◆ **Exercise brief**: Quote all entries in full, exactly.

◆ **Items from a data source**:

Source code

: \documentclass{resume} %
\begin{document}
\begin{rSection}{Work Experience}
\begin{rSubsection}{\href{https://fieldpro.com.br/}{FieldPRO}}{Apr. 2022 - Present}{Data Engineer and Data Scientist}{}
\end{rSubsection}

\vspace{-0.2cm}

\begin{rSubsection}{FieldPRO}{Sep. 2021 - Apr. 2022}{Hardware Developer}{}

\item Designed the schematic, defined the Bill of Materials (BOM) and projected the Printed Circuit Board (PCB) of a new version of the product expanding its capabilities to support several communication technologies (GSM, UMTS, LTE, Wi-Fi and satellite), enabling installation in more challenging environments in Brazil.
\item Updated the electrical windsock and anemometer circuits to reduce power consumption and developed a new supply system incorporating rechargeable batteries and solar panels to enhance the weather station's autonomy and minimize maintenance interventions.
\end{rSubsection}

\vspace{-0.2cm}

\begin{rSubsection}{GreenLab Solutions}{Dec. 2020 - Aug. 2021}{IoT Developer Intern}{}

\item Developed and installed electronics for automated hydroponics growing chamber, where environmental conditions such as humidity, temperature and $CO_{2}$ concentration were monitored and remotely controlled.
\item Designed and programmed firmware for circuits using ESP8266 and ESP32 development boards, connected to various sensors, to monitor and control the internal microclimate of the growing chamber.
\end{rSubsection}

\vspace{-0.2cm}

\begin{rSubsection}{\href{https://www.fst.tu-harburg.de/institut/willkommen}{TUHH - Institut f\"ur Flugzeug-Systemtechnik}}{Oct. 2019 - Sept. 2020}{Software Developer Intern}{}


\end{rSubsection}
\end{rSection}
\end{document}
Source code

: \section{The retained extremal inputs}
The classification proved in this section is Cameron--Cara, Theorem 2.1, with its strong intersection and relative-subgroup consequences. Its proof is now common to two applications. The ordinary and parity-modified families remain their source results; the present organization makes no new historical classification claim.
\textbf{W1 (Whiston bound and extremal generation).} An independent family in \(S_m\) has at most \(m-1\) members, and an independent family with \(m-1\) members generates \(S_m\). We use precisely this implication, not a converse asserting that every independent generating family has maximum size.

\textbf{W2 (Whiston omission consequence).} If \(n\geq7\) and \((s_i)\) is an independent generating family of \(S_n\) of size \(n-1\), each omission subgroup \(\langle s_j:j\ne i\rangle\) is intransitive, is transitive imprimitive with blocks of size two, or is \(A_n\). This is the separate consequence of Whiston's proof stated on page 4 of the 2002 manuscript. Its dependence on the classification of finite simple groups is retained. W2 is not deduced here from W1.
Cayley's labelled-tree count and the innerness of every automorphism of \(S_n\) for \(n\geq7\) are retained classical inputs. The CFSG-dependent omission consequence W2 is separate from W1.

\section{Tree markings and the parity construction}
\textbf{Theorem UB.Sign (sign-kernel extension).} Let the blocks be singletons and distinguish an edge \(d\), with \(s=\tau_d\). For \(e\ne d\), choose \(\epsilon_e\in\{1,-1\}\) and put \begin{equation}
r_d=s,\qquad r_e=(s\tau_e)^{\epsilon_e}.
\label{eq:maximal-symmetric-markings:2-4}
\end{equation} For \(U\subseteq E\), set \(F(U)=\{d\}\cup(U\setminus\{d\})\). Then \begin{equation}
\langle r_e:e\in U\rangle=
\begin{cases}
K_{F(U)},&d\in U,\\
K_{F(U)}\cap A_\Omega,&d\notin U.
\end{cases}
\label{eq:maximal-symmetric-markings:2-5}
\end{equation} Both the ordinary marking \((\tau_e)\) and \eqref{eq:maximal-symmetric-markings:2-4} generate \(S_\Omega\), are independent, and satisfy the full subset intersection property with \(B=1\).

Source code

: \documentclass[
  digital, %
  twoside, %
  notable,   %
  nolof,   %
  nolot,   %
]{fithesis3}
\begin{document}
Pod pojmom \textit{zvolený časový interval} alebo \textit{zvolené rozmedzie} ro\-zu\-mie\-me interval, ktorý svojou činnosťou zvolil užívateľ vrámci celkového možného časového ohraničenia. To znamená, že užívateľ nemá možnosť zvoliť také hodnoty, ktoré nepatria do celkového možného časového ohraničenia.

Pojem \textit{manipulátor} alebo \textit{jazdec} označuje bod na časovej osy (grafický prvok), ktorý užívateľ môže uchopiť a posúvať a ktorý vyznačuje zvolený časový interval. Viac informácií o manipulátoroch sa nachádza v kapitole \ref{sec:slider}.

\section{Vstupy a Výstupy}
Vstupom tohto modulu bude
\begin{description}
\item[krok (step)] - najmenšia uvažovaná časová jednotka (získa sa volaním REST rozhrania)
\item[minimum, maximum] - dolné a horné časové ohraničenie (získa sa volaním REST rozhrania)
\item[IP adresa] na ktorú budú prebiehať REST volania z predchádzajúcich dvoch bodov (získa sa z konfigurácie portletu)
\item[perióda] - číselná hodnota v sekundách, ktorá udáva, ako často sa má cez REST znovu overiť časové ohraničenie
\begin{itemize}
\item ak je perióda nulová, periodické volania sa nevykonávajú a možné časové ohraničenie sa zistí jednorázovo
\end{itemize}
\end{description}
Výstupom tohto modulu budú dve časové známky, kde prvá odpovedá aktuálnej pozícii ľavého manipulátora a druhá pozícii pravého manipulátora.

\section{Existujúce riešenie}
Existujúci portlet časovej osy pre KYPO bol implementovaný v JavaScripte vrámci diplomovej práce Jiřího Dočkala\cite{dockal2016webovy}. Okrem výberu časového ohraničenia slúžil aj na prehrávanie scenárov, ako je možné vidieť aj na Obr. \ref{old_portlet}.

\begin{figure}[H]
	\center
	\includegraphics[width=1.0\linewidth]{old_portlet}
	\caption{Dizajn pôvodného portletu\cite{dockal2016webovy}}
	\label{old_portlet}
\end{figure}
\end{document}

◆ **Answer to the exercise**:
Source code

: \documentclass{resume} %
\begin{document}
\begin{rSection}{Work Experience}
\begin{rSubsection}{\href{https://fieldpro.com.br/}{FieldPRO}}{Apr. 2022 - Present}{Data Engineer and Data Scientist}{}
\end{rSubsection}

\vspace{-0.2cm}

\begin{rSubsection}{FieldPRO}{Sep. 2021 - Apr. 2022}{Hardware Developer}{}

\item Designed the schematic, defined the Bill of Materials (BOM) and projected the Printed Circuit Board (PCB) of a new version of the product expanding its capabilities to support several communication technologies (GSM, UMTS, LTE, Wi-Fi and satellite), enabling installation in more challenging environments in Brazil.
\item Updated the electrical windsock and anemometer circuits to reduce power consumption and developed a new supply system incorporating rechargeable batteries and solar panels to enhance the weather station's autonomy and minimize maintenance interventions.
\end{rSubsection}

\vspace{-0.2cm}

\begin{rSubsection}{GreenLab Solutions}{Dec. 2020 - Aug. 2021}{IoT Developer Intern}{}

\item Developed and installed electronics for automated hydroponics growing chamber, where environmental conditions such as humidity, temperature and $CO_{2}$ concentration were monitored and remotely controlled.
\item Designed and programmed firmware for circuits using ESP8266 and ESP32 development boards, connected to various sensors, to monitor and control the internal microclimate of the growing chamber.
\end{rSubsection}

\vspace{-0.2cm}

\begin{rSubsection}{\href{https://www.fst.tu-harburg.de/institut/willkommen}{TUHH - Institut f\"ur Flugzeug-Systemtechnik}}{Oct. 2019 - Sept. 2020}{Software Developer Intern}{}


\end{rSubsection}
\end{rSection}
\end{document}
Source code

: \section{The retained extremal inputs}
The classification proved in this section is Cameron--Cara, Theorem 2.1, with its strong intersection and relative-subgroup consequences. Its proof is now common to two applications. The ordinary and parity-modified families remain their source results; the present organization makes no new historical classification claim.
\textbf{W1 (Whiston bound and extremal generation).} An independent family in \(S_m\) has at most \(m-1\) members, and an independent family with \(m-1\) members generates \(S_m\). We use precisely this implication, not a converse asserting that every independent generating family has maximum size.

\textbf{W2 (Whiston omission consequence).} If \(n\geq7\) and \((s_i)\) is an independent generating family of \(S_n\) of size \(n-1\), each omission subgroup \(\langle s_j:j\ne i\rangle\) is intransitive, is transitive imprimitive with blocks of size two, or is \(A_n\). This is the separate consequence of Whiston's proof stated on page 4 of the 2002 manuscript. Its dependence on the classification of finite simple groups is retained. W2 is not deduced here from W1.
Cayley's labelled-tree count and the innerness of every automorphism of \(S_n\) for \(n\geq7\) are retained classical inputs. The CFSG-dependent omission consequence W2 is separate from W1.

\section{Tree markings and the parity construction}
\textbf{Theorem UB.Sign (sign-kernel extension).} Let the blocks be singletons and distinguish an edge \(d\), with \(s=\tau_d\). For \(e\ne d\), choose \(\epsilon_e\in\{1,-1\}\) and put \begin{equation}
r_d=s,\qquad r_e=(s\tau_e)^{\epsilon_e}.
\label{eq:maximal-symmetric-markings:2-4}
\end{equation} For \(U\subseteq E\), set \(F(U)=\{d\}\cup(U\setminus\{d\})\). Then \begin{equation}
\langle r_e:e\in U\rangle=
\begin{cases}
K_{F(U)},&d\in U,\\
K_{F(U)}\cap A_\Omega,&d\notin U.
\end{cases}
\label{eq:maximal-symmetric-markings:2-5}
\end{equation} Both the ordinary marking \((\tau_e)\) and \eqref{eq:maximal-symmetric-markings:2-4} generate \(S_\Omega\), are independent, and satisfy the full subset intersection property with \(B=1\).

Source code

: \documentclass[
  digital, %
  twoside, %
  notable,   %
  nolof,   %
  nolot,   %
]{fithesis3}
\begin{document}
Pod pojmom \textit{zvolený časový interval} alebo \textit{zvolené rozmedzie} ro\-zu\-mie\-me interval, ktorý svojou činnosťou zvolil užívateľ vrámci celkového možného časového ohraničenia. To znamená, že užívateľ nemá možnosť zvoliť také hodnoty, ktoré nepatria do celkového možného časového ohraničenia.

Pojem \textit{manipulátor} alebo \textit{jazdec} označuje bod na časovej osy (grafický prvok), ktorý užívateľ môže uchopiť a posúvať a ktorý vyznačuje zvolený časový interval. Viac informácií o manipulátoroch sa nachádza v kapitole \ref{sec:slider}.

\section{Vstupy a Výstupy}
Vstupom tohto modulu bude
\begin{description}
\item[krok (step)] - najmenšia uvažovaná časová jednotka (získa sa volaním REST rozhrania)
\item[minimum, maximum] - dolné a horné časové ohraničenie (získa sa volaním REST rozhrania)
\item[IP adresa] na ktorú budú prebiehať REST volania z predchádzajúcich dvoch bodov (získa sa z konfigurácie portletu)
\item[perióda] - číselná hodnota v sekundách, ktorá udáva, ako často sa má cez REST znovu overiť časové ohraničenie
\begin{itemize}
\item ak je perióda nulová, periodické volania sa nevykonávajú a možné časové ohraničenie sa zistí jednorázovo
\end{itemize}
\end{description}
Výstupom tohto modulu budú dve časové známky, kde prvá odpovedá aktuálnej pozícii ľavého manipulátora a druhá pozícii pravého manipulátora.

\section{Existujúce riešenie}
Existujúci portlet časovej osy pre KYPO bol implementovaný v JavaScripte vrámci diplomovej práce Jiřího Dočkala\cite{dockal2016webovy}. Okrem výberu časového ohraničenia slúžil aj na prehrávanie scenárov, ako je možné vidieť aj na Obr. \ref{old_portlet}.

\begin{figure}[H]
	\center
	\includegraphics[width=1.0\linewidth]{old_portlet}
	\caption{Dizajn pôvodného portletu\cite{dockal2016webovy}}
	\label{old_portlet}
\end{figure}
\end{document}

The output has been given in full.